ServiceDesk Plusの脆弱性(CVE-2021-44526)について
本ナレッジは、[Security advisory for CVE-2021-44526 and CVE-2021-44515] Authentication bypass vulnerabilities in ServiceDesk Plus and Desktop Centralを基に記載しています。
脆弱性について
ServiceDesk Plusにおいて、認証バイパスの脆弱性(CVE-2021-44526)が存在します。
※CVE-2021-44515については、ServiceDesk Plusバージョン11.3以上(日本未リリース)またはServiceDesk PlusとDesktop Centralを連携している場合が該当します。
※ServiceDesk Plusバージョン11.2以下をご利用の場合、CVE-2021-44515の影響はありません。
※Desktop Centralの脆弱性については、【既知の不具合】Desktop Centralの脆弱性(CVE-2021-44515)についてをご覧ください。
脆弱性の重要度
高
影響を受けるビルド
日本向けにリリースしているServiceDesk Plusオンプレミス版ビルド11211以下が対象です。

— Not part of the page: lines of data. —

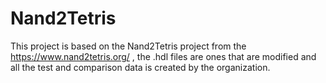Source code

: # Nand2Tetris

This project is based on the Nand2Tetris project from the https://www.nand2tetris.org/ , the .hdl files are ones that are modified and all the test and comparison data is created by the organization. 

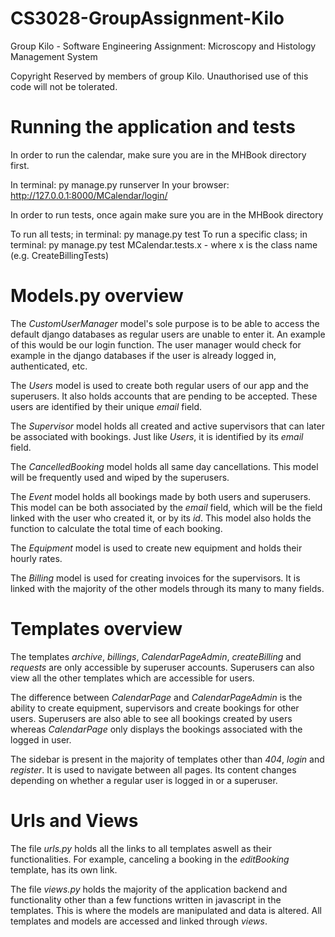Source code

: # CS3028-GroupAssignment-Kilo
Group Kilo - Software Engineering Assignment: Microscopy and Histology Management System

Copyright Reserved by members of group Kilo. Unauthorised use of this code will not be tolerated.

# Running the application and tests

In order to run the calendar, make sure you are in the MHBook directory first.

In terminal: py manage.py runserver
In your browser: http://127.0.0.1:8000/MCalendar/login/

In order to run tests, once again make sure you are in the MHBook directory

To run all tests; in terminal: py manage.py test
To run a specific class; in terminal: py manage.py test MCalendar.tests.x - where x is the class name (e.g. CreateBillingTests)

# Models.py overview

The *CustomUserManager* model's sole purpose is to be able to access the default django databases as regular users are unable to enter it.
An example of this would be our login function. The user manager would check for example in the django databases if the user is already logged in, authenticated, etc.

The *Users* model is used to create both regular users of our app and the superusers. It also holds accounts that are pending to be accepted.
These users are identified by their unique *email* field.

The *Supervisor* model holds all created and active supervisors that can later be associated with bookings.
Just like *Users*, it is identified by its *email* field.

The *CancelledBooking* model holds all same day cancellations. This model will be frequently used and wiped by the superusers.

The *Event* model holds all bookings made by both users and superusers. This model can be both associated by the *email* field, which will be the field linked with the user who created it, or by its *id*.
This model also holds the function to calculate the total time of each booking.

The *Equipment* model is used to create new equipment and holds their hourly rates.

The *Billing* model is used for creating invoices for the supervisors. It is linked with the majority of the other models through its many to many fields.

# Templates overview

The templates *archive*, *billings*, *CalendarPageAdmin*, *createBilling* and *requests* are only accessible by superuser accounts. Superusers can also view all the other templates which are accessible for users.

The difference between *CalendarPage* and *CalendarPageAdmin* is the ability to create equipment, supervisors and create bookings for other users. Superusers are also able to see all bookings created by users whereas *CalendarPage* only displays the bookings associated with the logged in user.

The sidebar is present in the majority of templates other than *404*, *login* and *register*. It is used to navigate between all pages.
Its content changes depending on whether a regular user is logged in or a superuser.

# Urls and Views

The file *urls.py* holds all the links to all templates aswell as their functionalities. For example, canceling a booking in the *editBooking* template, has its own link.

The file *views.py* holds the majority of the application backend and functionality other than a few functions written in javascript in the templates. This is where the models are manipulated and data is altered. All templates and models are accessed and linked through *views*.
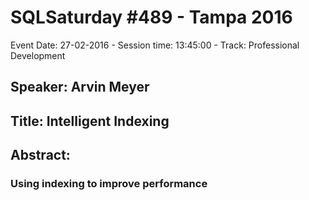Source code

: # SQLSaturday #489 - Tampa 2016
Event Date: 27-02-2016 - Session time: 13:45:00 - Track: Professional Development
## Speaker: Arvin Meyer
## Title: Intelligent Indexing
## Abstract:
### Using indexing to improve performance
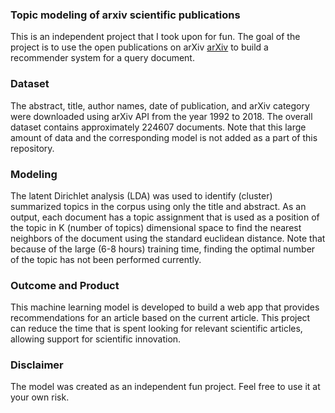 ### Topic modeling of arxiv scientific publications
This is an independent project that I took upon for fun. The goal of the project is to use the open publications on arXiv [arXiv](https://arxiv.org/) to build a recommender system for a query document. 

### Dataset 
The abstract, title, author names, date of publication, and arXiv category were downloaded using arXiv API from the year 1992 to 2018. The overall dataset contains approximately 224607 documents. Note that this large amount of data and the corresponding model is not added as a part of this repository. 

### Modeling
The latent Dirichlet analysis (LDA) was used to identify (cluster) summarized topics in the corpus using only the title and abstract. As an output, each document has a topic assignment that is used as a position of the topic in K (number of topics) dimensional space to find the nearest neighbors of the document using the standard euclidean distance. 
Note that because of the large (6-8 hours) training time, finding the optimal number of the topic has not been performed currently. 

### Outcome and Product
This machine learning model is developed to build a web app that provides recommendations for an article based on the current article. This project can reduce the time that is spent looking for relevant scientific articles, allowing support for scientific innovation. 

### Disclaimer
The model was created as an independent fun project. Feel free to use it at your own risk. 



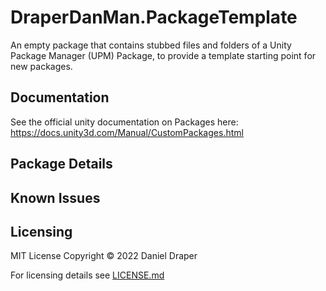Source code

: # DraperDanMan.PackageTemplate

An empty package that contains stubbed files and folders of a Unity Package Manager (UPM) Package, to provide a template starting point for new packages.

## Documentation

See the official unity documentation on Packages here:
https://docs.unity3d.com/Manual/CustomPackages.html

## Package Details



## Known Issues



## Licensing

MIT License Copyright © 2022 Daniel Draper

For licensing details see [LICENSE.md](LICENSE.md)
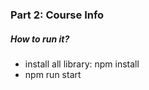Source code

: <div>
<h3>Part 2: Course Info</h3>
<h5>How to run it?</h5>
<ul>
<li>install all library: npm install</li>
<li>npm run start</li>
</ul>
</div>
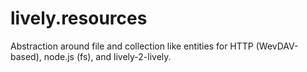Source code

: # lively.resources

Abstraction around file and collection like entities for HTTP (WevDAV-based),
node.js (fs), and lively-2-lively.
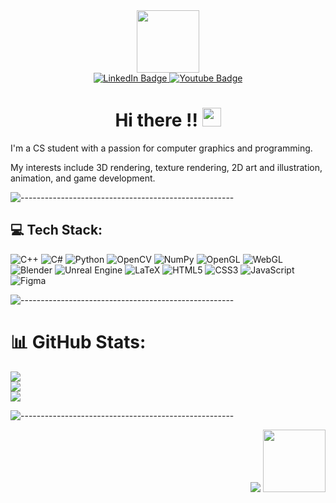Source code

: 
<div id="header" align="center">
  <img src="https://media3.giphy.com/media/fq7ksXlYF9puqBC5a0/giphy.gif?cid=ecf05e47040ul2gqpuca4q9l86sqbc14w9978gzqpn8udpjx&rid=giphy.gif&ct=s" width="100"/>
</div>

<div id="badges" align="center">
  <a href="https://www.linkedin.com/in/andres-garcia-515995232/">
    <img src="https://img.shields.io/badge/LinkedIn-blue?style=for-the-badge&logo=linkedin&logoColor=white" alt="LinkedIn Badge"/>
  </a>
  <a href="https://lactaid.itch.io/">
    <img src="https://img.shields.io/badge/itch.io-red?style=for-the-badge&logo=itch.io&logoColor=white" alt="Youtube Badge"/>
  </a>
 <!-- <a href="https://www.pixiv.net/en/users/66023854">
    <img src="https://img.shields.io/badge/Pixiv-blue?style=for-the-badge&logo=pixiv&logoColor=white" alt="Twitter Badge"/>
  </a> -->
</div>

<h1 align="center">
  Hi there !!
  <img src="https://media.giphy.com/media/hvRJCLFzcasrR4ia7z/giphy.gif" width="30px"/>
  
</h1>
  <p> I'm a CS student with a passion for computer graphics and programming. 
  
  My interests include 3D rendering, texture rendering, 2D art and illustration, animation, and game development. </p>
  
![-----------------------------------------------------](https://github.com/andreasbm/readme/blob/master/assets/lines/aqua.png)
  

## 💻 Tech Stack:
 ![C++](https://img.shields.io/badge/c++-%2300599C.svg?style=for-the-badge&logo=c%2B%2B&logoColor=white) ![C#](https://img.shields.io/badge/c%23-%23239120.svg?style=for-the-badge&logo=c-sharp&logoColor=white) ![Python](https://img.shields.io/badge/python-3670A0?style=for-the-badge&logo=python&logoColor=ffdd54) ![OpenCV](https://img.shields.io/badge/opencv-%23white.svg?style=for-the-badge&logo=opencv&logoColor=white) ![NumPy](https://img.shields.io/badge/numpy-%23013243.svg?style=for-the-badge&logo=numpy&logoColor=white) ![OpenGL](https://img.shields.io/badge/OpenGL-%23FFFFFF.svg?style=for-the-badge&logo=opengl) ![WebGL](https://img.shields.io/badge/WebGL-990000?logo=webgl&logoColor=white&style=for-the-badge) ![Blender](https://img.shields.io/badge/blender-%23F5792A.svg?style=for-the-badge&logo=blender&logoColor=white)  ![Unreal Engine](https://img.shields.io/badge/unrealengine-%23313131.svg?style=for-the-badge&logo=unrealengine&logoColor=white) ![LaTeX](https://img.shields.io/badge/latex-%23008080.svg?style=for-the-badge&logo=latex&logoColor=white) ![HTML5](https://img.shields.io/badge/html5-%23E34F26.svg?style=for-the-badge&logo=html5&logoColor=white) ![CSS3](https://img.shields.io/badge/css3-%231572B6.svg?style=for-the-badge&logo=css3&logoColor=white) ![JavaScript](https://img.shields.io/badge/javascript-%23323330.svg?style=for-the-badge&logo=javascript&logoColor=%23F7DF1E) 	![Figma](https://img.shields.io/badge/figma-%23F24E1E.svg?style=for-the-badge&logo=figma&logoColor=white) 

![-----------------------------------------------------](https://github.com/andreasbm/readme/blob/master/assets/lines/aqua.png)

# 📊 GitHub Stats:
![](https://github-readme-stats.vercel.app/api?username=lactaid&theme=monokai&hide_border=false&include_all_commits=false&count_private=false)<br/>
![](https://github-readme-streak-stats.herokuapp.com/?user=lactaid&theme=monokai&hide_border=false)<br/>
![](https://github-readme-stats.vercel.app/api/top-langs/?username=lactaid&theme=monokai&hide_border=false&include_all_commits=false&count_private=false&layout=compact)

![-----------------------------------------------------](https://github.com/andreasbm/readme/blob/master/assets/lines/aqua.png)
<div id="header" align="right">
  
[![](https://visitcount.itsvg.in/api?id=lactaid&icon=9&color=1)](https://visitcount.itsvg.in)
<img src="https://images7.alphacoders.com/733/thumb-1920-733948.png" width="100"/>
</div>
<!-- Proudly created with GPRM ( https://gprm.itsvg.in ) -->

日本でリリースしているビルドについては、ServiceDesk Plusリリース情報をご覧ください。
ユーザーへの影響
攻撃者は認証プロセスを迂回して、テンプレートのフィールド&フォームルール/技術担当者の自動割り当て/資産フィールドの許容値/翻訳/変更のSLA設定/ユーザーに関連する資産/変更テンプレートからの役割の詳細にアクセス、および、サービスカタログを並べ替えることが可能になります。
脆弱性の影響を確認する方法
使用中のビルド番号がビルド11211以下であるかを確認します。
ビルドの確認方法は、ご利用中のビルド番号の確認方法についてをご覧ください。
対応方法
本脆弱性に対応したビルド11212にアップグレードしてください。
アップグレード手順については、日本語版最新ビルドへのアップグレードの流れについてをご覧ください。